Invece non è così. Qualcuno si era illuso del voto del 25 settembre. Ovvero, essendosi più che dimezzati i consensi dei 5 stelle rispetto alle lezioni del 2018, molti pensavano che la deriva populista, qualunquista e demagogica ritornasse ad essere marginale. Invece, appunto, era solo una illusione. Il populismo, invece, è ancora presente, radicato e addirittura in crescita. Lo dicono i sondaggi ma, soprattutto, si trova la conferma negli orientamenti della pubblica opinione. E l’ultima manifestazione pacifista di Roma lo ha persin platealmente confermato. Certo, non ci sono più gli insulti triviali e squallidi del passato ma il verbo populista viene declinato in modo ancora più pericoloso. Perchè adesso sappiamo come si manifesta concretamente riproponendo, del resto, tutti i tasselli che caratterizzano questa malapianta politica, culturale ed etica.
E cioè, il populismo non ha una cultura politica. Non ha una connotazione nè di destra, nè di sinistra e nè di centro. Non a caso, oggi i 5 stelle hanno scoperto di essere una “sinistra per caso”, avendo sposato un impianto seccamente assistenzialista e pauperista. Non avendo una cultura politica definita e chiara – questo è l’aspetto decisivo di ogni populismo – anche nella politica estera possono assumere decisioni originali e disinvolte. E, ad esempio, dopo aver condiviso e votato convintamente tutti gli atti parlamentari finalizzati ad aiutare concretamente il popolo ucraino, adesso riscoprono una forte venatura pacifista. Senza battere ciglio, come ovvio e scontato. Senza alcuna discussione e senza alcun approfondimento politico. Ovvero, una politica estera “à la carte”. Per non parlare delle alleanze e della costruzione delle varie coalizioni. E questo sia per il livello locale e regionale e sia per quello nazionale. Tutto è reversibile e tutto è mobile. E qui interviene un altro tassello fondamentale del populismo: ovvero la prassi trasformistica come criterio di fondo per ogni scelta politica inerente, ad esempio, la definizione delle alleanze. E anche su questo versante è appena sufficiente prendere atto del comportamento concreto che il partito di Conte e di Grillo hanno mantenuto nella scorsa legislatura. Appunto, a destra come a sinistra e con i tecnocrati non c’è alcuna differenza politica, culturale e programmatica. Le alleanze, cioè, sono intercambiabili e prive di alcuna valenza politica.

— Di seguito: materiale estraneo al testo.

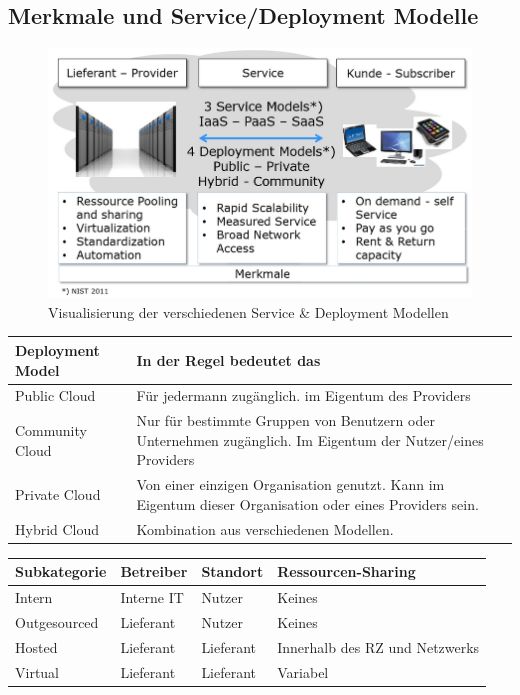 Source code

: \documentclass[a4paper, 11pt]{article}
\renewcommand*{\thead}[1]{\bfseries #1}
\begin{document}
\newpage

\subsection{Merkmale und Service/Deployment Modelle}

\begin{figure}[htb]
	\centering
	\includegraphics[keepaspectratio=true,height=15\baselineskip]{merkmale_cloud.jpg}
	\caption{Visualisierung der verschiedenen Service \& Deployment Modellen}
	\label{fig:merkmale_cloud}
\end{figure}
\begin{center}
\begin{tabular}{|l|p{10cm}|}
	\hline 
	\thead{Deployment Model} & \thead{In der Regel bedeutet das} \\ 
	\hline 
	Public Cloud & Für jedermann zugänglich. im Eigentum des Providers \\ 
	\hline 
	Community Cloud & Nur für bestimmte Gruppen von Benutzern oder Unternehmen zugänglich. Im Eigentum der Nutzer/eines Providers \\ 
	\hline 
	Private Cloud & Von einer einzigen Organisation genutzt. Kann im Eigentum dieser Organisation oder eines Providers sein.  \\ 
	\hline 
	Hybrid Cloud & Kombination aus verschiedenen Modellen. \\ 
	\hline 
\end{tabular} 

\vspace{10px}


\begin{tabular}{|l|l|l|l|}
	\hline 
	\thead{Subkategorie} & \thead{Betreiber} & \thead{Standort} & \thead{Ressourcen-Sharing}\\ 
	\hline 
	Intern & Interne IT & Nutzer & Keines\\ 
	\hline 
	Outgesourced & Lieferant & Nutzer & Keines\\ 
	\hline 
	Hosted & Lieferant & Lieferant & Innerhalb des RZ und Netzwerks\\ 
	\hline 
	Virtual & Lieferant & Lieferant & Variabel\\ 
	\hline 
\end{tabular} 
\end{center}
\end{document}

Gli esempi si potrebbero moltiplicare ma è del tutto inutile per rendere l’idea. Il populismo, cioè, vive come prima e forse più di prima. Quello che conta rilevare è che esiste un massiccio segmento di opinione pubblica che condivide una prassi politica che mina alla radice la qualità della nostra democrazia, la credibilità delle istituzioni democratiche e l’efficacia della stessa azione di governo. Una prassi e un metodo che confliggono con la democrazia dei partiti, con il valore delle culture politiche, con la qualità e l’autorevolezza della classe dirigente e con un minimo di coerenza e di lungimiranza della politica. Cioè, tutto si può fare e tutto si può negare. Anche nell’arco di pochi giorni.
Ora, di fronte ad un fenomeno del genere – appunto, il populismo demagogico, qualunquista e anti politico – è quantomai necessario emarginare politicamente questa malapianta. Purtroppo, si deve prendere atto, e per l’ennesima volta, che la sinistra storica italiana, ossia il Pd, continua a vedere in questo partito populista l’alleato decisivo e strategico per costruire una prospettiva politica progressista nel nostro paese. Le motivazioni di questa scelta politica restano misteriose – se non prendere atto che c’è una comune condivisione politica e valoriale tra i due partiti – ma sono sul tappeto. E, di fronte a questo scenario, ogni sincero democratico ha il compito e il dovere di isolare questa deriva populista, trasformista e profondamente diseducativa sotto il profilo politico e culturale. E questo perchè il populismo non può continuare a condizionare in modo decisivo il futuro del sistema politico italiano. Per il bene della nostra comune convivenza democratica.